What Are Futures Contracts?
The futures are financial contracts in which the buyer and the seller of a particular commodity (gold, wheat, salt, sugar, coffee, etc.) agree after a set time to exchange a certain amount of that commodity for a fixed price. A sort of insurance for the future is stipulated between the parties. Futures are useful because, for obvious reasons, it is not possible to predict the prices of wheat or sugar in the future, (months or years in advance). The use of futures contracts helps producers (like farmers) avoid a price too low or too high in the future. In other words, a contract is made in which it is stipulated that the goods will be exchanged at a price agreed in advance. See A Plus assets for more information on the futures market (해외선물).
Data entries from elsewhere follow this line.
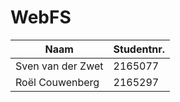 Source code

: # WebFS
| Naam | Studentnr. |
|---|---|
| Sven van der Zwet | 2165077 |
| Roël Couwenberg | 2165297 |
Futures and Commodity Prices
From a theoretical point of view, everything looked well. But in reality, in a world where as many as one billion people suffer from hunger, the excessive spread of futures leads to unacceptable – if not scandalous – paradoxes. In practice, it happens that there is no longer any relationship between the prices of securities traded on the stock exchange and the raw material physically cultivated in the fields. Prices are determined by the dynamics created in the “bet”, rather than in the real market. And the real prices follow what has been betted on – practically the price that is artificially formed on the international commodity exchanges (first of all that of Chicago), is transmitted locally. Thus, food prices do not depend so much on how the last harvest went, but also and above all on what happens on the stock exchange. If the price of wheat goes up in Chicago, it will go up all over the world, even if fundamentals haven’t changed and harvests have been good. A clear and recent example is the paradox of the price of milk in Europe in 2011, which doubled within a few weeks, despite the fact that production has always remained constant.
Specific Policies Needed To Limit Number Of Futures Contracts
In the absence of rules that force the delivery or limitation of the number of futures that can be issued or held (with the so-called “position limits”), the dissemination of these instruments is theoretically boundless. And so financial speculations have terrible repercussions on farmers all over the world and cause an acceleration of the phenomenon of instability on world agricultural markets. Which for Westerners means having a lighter wallet, but for many people, it makes the difference between being able to feed on a daily basis or not.
Speculation is part of the instability of the market; to face it, more transparency and more information would be needed. Europe is making progress, but it should be accelerated.